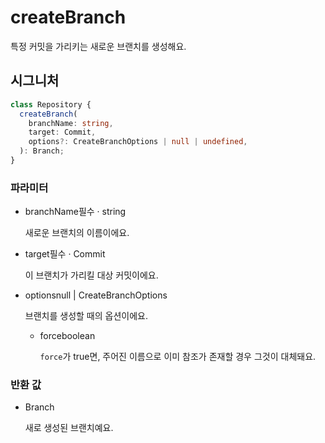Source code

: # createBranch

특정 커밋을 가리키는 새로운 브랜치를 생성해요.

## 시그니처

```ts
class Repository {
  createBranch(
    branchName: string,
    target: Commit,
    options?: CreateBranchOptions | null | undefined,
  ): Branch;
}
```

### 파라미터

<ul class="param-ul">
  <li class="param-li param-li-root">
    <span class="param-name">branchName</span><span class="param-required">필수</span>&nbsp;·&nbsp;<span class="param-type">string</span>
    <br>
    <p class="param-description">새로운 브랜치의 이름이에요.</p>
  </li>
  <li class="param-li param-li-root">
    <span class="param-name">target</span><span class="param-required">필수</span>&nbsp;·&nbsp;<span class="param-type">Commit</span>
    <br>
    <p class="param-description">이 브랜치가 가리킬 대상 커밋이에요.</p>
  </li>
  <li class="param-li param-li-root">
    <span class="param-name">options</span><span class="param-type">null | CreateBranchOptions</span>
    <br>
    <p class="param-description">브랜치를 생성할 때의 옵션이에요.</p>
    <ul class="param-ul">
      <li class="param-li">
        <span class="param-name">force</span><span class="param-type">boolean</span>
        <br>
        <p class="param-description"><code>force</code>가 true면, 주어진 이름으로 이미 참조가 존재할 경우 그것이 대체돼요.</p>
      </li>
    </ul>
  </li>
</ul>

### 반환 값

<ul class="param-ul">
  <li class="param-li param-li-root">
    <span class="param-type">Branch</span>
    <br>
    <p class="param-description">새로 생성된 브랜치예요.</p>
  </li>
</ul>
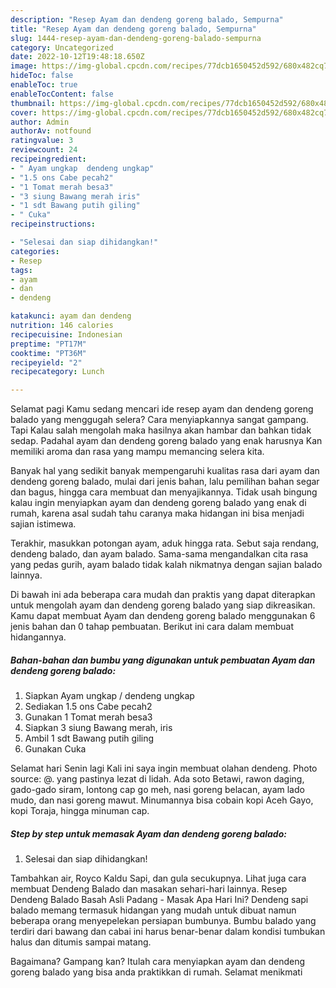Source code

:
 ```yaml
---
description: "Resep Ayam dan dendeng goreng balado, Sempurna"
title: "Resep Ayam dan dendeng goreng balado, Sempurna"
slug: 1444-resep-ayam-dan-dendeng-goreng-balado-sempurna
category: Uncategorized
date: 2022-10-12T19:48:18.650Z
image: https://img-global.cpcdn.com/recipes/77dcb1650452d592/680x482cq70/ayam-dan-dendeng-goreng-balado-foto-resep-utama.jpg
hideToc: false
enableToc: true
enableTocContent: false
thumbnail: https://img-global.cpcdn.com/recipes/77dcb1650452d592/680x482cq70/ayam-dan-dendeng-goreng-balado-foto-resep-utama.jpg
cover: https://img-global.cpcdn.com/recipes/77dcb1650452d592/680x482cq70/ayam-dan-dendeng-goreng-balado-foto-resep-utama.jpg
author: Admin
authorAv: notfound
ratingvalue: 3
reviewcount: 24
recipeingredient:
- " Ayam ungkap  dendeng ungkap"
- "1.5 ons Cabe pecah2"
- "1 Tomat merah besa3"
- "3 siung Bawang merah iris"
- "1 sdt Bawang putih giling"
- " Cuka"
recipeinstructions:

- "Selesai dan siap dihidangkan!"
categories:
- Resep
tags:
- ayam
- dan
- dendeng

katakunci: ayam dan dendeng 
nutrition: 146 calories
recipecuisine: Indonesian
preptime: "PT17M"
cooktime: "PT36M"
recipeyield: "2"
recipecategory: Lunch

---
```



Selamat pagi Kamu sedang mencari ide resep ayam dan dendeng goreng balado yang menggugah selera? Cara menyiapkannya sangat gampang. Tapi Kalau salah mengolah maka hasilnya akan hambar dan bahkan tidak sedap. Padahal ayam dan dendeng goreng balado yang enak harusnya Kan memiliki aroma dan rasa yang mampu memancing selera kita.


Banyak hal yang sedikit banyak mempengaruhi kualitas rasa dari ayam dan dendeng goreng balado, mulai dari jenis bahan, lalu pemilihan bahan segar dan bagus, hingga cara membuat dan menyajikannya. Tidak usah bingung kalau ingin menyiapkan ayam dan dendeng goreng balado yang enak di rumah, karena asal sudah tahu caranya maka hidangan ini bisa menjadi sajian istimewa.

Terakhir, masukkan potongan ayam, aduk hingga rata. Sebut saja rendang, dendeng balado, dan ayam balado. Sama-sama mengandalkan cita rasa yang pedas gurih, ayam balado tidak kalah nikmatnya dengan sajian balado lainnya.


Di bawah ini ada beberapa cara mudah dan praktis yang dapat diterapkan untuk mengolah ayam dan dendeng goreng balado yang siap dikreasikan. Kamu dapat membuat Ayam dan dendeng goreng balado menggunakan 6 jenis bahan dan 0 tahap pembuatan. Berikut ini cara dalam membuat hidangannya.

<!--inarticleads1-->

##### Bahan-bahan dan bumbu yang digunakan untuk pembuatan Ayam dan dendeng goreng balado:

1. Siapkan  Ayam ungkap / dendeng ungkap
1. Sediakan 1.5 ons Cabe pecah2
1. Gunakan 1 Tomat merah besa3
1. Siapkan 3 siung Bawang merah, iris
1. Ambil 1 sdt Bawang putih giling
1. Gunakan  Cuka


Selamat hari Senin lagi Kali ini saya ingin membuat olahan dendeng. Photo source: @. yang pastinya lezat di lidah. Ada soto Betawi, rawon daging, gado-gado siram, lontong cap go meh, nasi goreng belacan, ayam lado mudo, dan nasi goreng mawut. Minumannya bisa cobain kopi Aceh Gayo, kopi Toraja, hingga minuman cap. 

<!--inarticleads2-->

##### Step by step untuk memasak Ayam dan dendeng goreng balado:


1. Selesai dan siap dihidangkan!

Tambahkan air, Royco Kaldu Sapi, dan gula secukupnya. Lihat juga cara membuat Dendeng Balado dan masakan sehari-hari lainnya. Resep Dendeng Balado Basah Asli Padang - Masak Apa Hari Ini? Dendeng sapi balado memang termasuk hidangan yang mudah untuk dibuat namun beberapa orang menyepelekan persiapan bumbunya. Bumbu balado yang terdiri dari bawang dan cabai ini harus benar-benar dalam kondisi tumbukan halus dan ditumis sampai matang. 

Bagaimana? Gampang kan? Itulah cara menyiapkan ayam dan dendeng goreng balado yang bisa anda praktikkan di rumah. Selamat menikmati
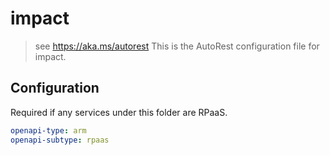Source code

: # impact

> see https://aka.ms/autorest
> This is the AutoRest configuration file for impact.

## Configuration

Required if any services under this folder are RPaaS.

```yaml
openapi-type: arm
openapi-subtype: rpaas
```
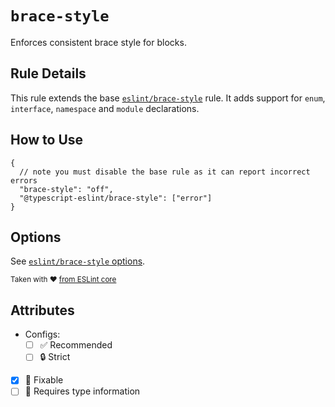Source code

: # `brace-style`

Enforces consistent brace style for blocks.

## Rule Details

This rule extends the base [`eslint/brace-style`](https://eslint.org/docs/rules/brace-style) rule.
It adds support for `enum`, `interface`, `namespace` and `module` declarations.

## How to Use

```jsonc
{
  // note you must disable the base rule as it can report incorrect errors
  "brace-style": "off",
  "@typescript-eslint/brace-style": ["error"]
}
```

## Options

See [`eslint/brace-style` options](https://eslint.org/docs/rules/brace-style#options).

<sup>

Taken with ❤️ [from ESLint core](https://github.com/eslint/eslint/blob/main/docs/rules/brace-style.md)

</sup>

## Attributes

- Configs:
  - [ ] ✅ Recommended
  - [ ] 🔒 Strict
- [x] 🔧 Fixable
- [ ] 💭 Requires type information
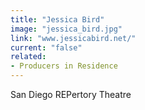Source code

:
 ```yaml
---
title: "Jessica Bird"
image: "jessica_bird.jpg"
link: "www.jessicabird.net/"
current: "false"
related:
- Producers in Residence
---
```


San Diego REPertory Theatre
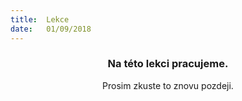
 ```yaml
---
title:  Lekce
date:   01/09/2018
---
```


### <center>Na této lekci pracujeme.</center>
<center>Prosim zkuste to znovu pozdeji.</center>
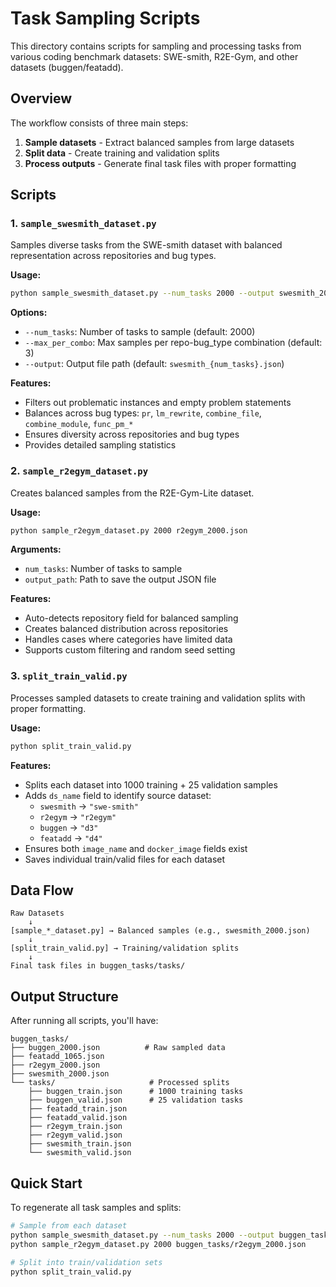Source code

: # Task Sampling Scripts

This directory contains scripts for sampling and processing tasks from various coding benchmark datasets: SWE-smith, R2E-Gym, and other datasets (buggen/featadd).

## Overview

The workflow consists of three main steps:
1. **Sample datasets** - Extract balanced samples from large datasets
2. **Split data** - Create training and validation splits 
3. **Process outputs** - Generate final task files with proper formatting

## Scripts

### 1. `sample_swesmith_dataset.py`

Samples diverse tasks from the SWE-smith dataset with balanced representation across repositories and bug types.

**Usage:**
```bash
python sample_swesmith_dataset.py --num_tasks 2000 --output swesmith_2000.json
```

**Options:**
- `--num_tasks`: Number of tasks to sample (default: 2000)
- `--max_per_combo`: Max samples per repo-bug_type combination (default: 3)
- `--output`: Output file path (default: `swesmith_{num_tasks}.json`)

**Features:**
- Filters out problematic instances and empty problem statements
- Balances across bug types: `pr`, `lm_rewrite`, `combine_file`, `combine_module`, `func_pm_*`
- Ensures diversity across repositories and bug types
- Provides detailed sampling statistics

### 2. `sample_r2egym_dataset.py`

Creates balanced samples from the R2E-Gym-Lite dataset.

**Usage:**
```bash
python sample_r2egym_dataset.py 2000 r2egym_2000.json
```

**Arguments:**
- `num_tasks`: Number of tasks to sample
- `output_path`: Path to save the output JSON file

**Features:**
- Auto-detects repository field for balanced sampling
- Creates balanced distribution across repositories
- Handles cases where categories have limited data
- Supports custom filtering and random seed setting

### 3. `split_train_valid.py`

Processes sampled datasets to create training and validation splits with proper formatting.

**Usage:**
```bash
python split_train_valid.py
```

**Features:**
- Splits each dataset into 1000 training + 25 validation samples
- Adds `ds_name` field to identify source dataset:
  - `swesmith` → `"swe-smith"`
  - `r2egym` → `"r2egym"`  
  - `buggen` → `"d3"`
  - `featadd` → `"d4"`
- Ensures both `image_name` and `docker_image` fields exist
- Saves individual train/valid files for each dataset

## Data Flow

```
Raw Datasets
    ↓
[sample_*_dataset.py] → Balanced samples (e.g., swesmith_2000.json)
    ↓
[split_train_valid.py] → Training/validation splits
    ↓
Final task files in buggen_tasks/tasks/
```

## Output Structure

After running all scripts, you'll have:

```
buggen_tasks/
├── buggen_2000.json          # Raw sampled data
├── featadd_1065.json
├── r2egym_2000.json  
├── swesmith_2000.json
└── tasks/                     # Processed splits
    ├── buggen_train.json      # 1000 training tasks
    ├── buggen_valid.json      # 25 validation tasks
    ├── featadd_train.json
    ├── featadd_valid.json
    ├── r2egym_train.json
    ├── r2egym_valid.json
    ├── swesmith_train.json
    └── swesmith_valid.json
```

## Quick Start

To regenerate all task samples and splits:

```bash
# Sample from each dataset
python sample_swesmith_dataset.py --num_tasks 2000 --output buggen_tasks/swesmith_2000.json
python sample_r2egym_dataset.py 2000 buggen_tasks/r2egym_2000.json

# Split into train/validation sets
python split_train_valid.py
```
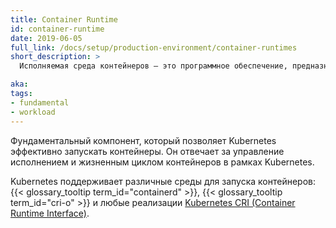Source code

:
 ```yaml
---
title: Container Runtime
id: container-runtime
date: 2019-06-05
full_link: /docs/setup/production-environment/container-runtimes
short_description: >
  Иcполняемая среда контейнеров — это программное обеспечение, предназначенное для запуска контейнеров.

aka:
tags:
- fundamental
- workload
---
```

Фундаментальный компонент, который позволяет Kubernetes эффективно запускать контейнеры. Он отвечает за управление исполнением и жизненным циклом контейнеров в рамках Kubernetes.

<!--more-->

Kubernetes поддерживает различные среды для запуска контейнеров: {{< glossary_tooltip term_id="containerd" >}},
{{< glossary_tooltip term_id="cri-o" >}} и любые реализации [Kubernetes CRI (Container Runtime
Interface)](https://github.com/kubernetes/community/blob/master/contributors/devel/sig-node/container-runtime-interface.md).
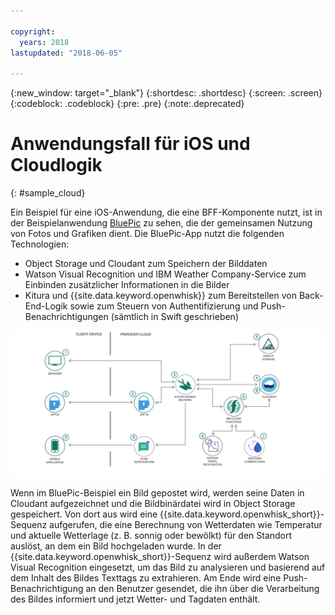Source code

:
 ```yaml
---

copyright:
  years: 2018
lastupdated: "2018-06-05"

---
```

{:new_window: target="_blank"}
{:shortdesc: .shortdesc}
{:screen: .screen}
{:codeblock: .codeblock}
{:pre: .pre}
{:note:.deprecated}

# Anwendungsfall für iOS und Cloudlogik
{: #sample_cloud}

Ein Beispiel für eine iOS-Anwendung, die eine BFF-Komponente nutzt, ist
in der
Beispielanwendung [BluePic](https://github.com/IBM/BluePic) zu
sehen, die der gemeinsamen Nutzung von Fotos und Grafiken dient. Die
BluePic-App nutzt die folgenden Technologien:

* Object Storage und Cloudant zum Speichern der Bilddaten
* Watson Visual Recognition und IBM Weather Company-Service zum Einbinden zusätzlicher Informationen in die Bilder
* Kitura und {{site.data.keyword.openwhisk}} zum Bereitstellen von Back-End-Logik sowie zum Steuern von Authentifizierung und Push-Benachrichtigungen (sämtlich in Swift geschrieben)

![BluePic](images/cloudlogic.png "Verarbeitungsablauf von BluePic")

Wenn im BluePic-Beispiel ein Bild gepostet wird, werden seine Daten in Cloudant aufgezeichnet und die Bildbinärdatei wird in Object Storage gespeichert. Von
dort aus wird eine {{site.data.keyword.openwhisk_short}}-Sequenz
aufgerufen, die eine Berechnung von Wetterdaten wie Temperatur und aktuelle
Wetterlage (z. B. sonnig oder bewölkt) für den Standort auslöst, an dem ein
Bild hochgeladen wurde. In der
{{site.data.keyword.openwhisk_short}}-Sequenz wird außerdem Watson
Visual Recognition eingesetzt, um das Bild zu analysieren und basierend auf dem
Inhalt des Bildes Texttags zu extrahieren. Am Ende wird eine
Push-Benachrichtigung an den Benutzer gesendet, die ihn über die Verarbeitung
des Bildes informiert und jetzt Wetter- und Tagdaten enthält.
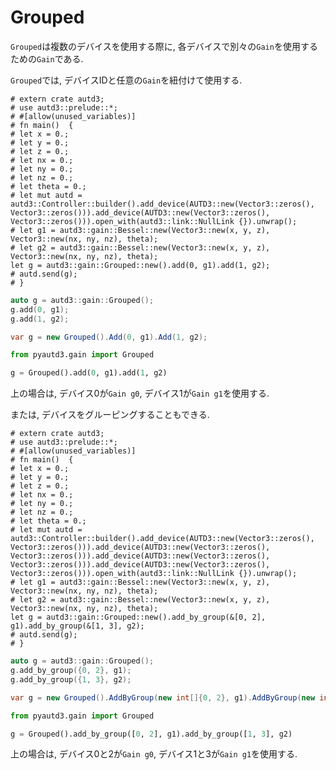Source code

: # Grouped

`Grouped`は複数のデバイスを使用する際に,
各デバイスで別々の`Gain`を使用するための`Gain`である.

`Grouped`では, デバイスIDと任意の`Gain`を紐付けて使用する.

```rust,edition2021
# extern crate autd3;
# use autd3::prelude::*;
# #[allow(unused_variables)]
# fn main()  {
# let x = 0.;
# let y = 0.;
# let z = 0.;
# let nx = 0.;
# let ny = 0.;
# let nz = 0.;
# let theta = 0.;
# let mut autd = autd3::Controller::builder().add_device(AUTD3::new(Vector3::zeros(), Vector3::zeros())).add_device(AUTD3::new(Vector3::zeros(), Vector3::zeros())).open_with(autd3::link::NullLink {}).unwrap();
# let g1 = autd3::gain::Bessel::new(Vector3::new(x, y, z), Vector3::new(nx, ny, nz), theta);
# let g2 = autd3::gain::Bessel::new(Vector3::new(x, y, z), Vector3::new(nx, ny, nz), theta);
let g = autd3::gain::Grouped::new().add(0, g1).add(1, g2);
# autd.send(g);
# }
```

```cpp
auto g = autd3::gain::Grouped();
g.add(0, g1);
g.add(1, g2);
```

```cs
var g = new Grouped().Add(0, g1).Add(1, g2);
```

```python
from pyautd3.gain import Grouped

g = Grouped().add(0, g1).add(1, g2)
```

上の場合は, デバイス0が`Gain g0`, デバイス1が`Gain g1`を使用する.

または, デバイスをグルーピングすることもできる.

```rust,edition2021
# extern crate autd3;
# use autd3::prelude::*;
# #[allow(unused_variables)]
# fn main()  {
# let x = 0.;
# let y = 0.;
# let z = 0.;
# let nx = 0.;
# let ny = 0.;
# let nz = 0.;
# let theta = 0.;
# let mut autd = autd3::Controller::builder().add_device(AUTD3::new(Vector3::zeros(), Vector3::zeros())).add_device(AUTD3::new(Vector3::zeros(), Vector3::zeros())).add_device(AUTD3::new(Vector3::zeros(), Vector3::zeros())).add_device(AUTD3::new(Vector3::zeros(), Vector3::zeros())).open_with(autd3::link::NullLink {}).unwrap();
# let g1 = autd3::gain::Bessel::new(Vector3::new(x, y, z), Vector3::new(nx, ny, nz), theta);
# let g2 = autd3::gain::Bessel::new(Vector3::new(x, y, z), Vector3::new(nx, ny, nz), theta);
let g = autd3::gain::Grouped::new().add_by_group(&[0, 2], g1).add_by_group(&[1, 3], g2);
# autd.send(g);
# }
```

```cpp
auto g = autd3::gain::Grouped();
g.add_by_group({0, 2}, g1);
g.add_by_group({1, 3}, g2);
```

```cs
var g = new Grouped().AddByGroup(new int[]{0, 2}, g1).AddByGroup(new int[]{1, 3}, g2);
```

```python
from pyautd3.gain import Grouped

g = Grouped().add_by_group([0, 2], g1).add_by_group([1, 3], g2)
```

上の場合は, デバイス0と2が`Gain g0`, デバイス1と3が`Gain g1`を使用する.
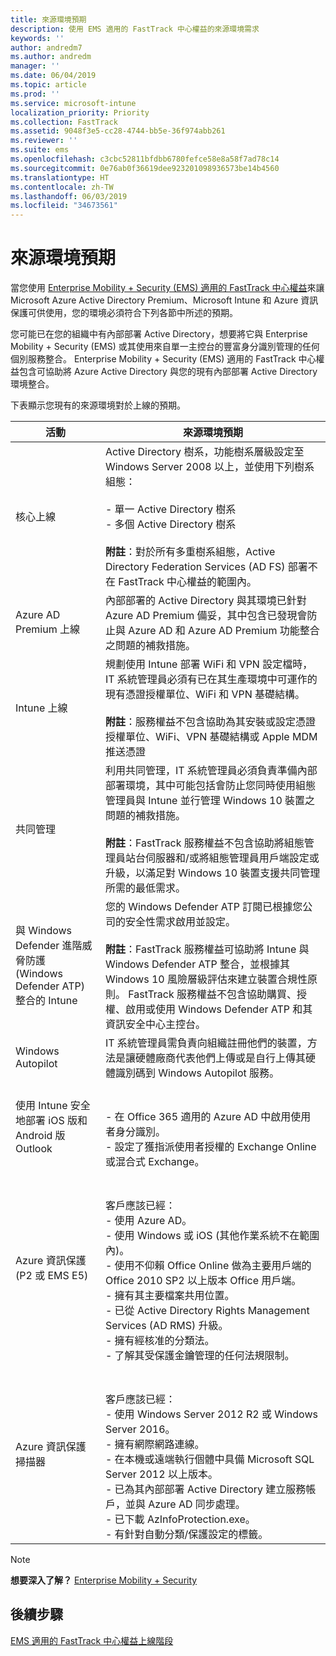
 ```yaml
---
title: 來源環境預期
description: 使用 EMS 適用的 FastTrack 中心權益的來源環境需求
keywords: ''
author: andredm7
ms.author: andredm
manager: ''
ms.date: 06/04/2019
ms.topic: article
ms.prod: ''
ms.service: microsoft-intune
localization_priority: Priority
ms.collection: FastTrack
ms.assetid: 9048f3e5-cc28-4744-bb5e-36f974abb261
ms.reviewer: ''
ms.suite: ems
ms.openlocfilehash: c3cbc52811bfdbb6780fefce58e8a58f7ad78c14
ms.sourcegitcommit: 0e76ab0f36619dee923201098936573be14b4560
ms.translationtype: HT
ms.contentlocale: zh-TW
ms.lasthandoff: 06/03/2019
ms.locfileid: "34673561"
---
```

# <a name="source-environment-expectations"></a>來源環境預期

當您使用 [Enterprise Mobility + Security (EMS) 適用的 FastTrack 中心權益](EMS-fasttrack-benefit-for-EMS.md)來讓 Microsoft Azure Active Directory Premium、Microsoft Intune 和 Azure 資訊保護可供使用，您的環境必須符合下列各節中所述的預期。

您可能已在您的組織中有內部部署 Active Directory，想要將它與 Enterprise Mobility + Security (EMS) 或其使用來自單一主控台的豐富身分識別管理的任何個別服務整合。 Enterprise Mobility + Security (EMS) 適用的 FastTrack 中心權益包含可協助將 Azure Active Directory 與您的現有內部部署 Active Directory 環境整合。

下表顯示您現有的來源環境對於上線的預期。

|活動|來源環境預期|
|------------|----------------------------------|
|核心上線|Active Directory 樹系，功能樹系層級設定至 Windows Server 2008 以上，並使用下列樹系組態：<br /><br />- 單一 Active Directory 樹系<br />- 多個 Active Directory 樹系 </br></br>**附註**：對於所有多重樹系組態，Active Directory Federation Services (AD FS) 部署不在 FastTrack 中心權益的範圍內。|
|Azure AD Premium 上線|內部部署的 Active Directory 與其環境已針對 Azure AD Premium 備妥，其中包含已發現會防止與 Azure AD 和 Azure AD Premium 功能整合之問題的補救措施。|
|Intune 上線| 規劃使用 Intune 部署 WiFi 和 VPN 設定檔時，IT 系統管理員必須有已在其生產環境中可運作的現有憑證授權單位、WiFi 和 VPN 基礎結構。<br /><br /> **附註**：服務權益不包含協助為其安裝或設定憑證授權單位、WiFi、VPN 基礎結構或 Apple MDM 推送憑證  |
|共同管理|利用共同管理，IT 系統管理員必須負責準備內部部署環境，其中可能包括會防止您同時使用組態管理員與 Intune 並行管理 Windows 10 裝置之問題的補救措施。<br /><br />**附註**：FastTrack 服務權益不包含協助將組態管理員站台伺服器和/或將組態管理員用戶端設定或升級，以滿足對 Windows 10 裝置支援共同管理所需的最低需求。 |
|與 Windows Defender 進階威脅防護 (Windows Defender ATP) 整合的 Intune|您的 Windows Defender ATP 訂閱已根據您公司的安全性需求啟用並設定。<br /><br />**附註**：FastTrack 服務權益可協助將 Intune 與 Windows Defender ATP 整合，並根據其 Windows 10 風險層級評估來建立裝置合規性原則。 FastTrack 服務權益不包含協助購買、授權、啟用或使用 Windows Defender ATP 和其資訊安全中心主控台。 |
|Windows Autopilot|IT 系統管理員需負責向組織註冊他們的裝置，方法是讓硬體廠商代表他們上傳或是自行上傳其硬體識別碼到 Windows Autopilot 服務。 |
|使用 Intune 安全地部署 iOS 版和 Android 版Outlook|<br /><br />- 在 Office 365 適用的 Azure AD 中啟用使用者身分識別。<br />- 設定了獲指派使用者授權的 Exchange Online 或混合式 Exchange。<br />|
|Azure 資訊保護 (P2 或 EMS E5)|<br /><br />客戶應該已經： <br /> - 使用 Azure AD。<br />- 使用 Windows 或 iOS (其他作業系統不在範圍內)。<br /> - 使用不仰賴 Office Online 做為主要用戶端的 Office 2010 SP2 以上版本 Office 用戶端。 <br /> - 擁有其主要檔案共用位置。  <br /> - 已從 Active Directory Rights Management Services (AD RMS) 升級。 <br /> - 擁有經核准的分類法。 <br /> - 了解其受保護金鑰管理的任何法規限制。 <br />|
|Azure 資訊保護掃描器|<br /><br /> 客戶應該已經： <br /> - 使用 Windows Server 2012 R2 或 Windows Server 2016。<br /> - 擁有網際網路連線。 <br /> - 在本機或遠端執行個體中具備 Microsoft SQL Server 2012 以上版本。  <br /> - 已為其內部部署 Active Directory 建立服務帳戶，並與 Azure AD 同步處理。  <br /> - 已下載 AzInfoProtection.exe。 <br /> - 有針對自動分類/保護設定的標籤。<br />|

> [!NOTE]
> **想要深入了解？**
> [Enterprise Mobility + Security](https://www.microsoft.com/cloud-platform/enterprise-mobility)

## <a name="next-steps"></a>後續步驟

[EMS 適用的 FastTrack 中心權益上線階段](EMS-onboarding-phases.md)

Your objective: The task calls for every line of the material that contains the string "giling".

Result for this task:
- "1 sdt Bawang putih giling"
1. Ambil 1 sdt Bawang putih giling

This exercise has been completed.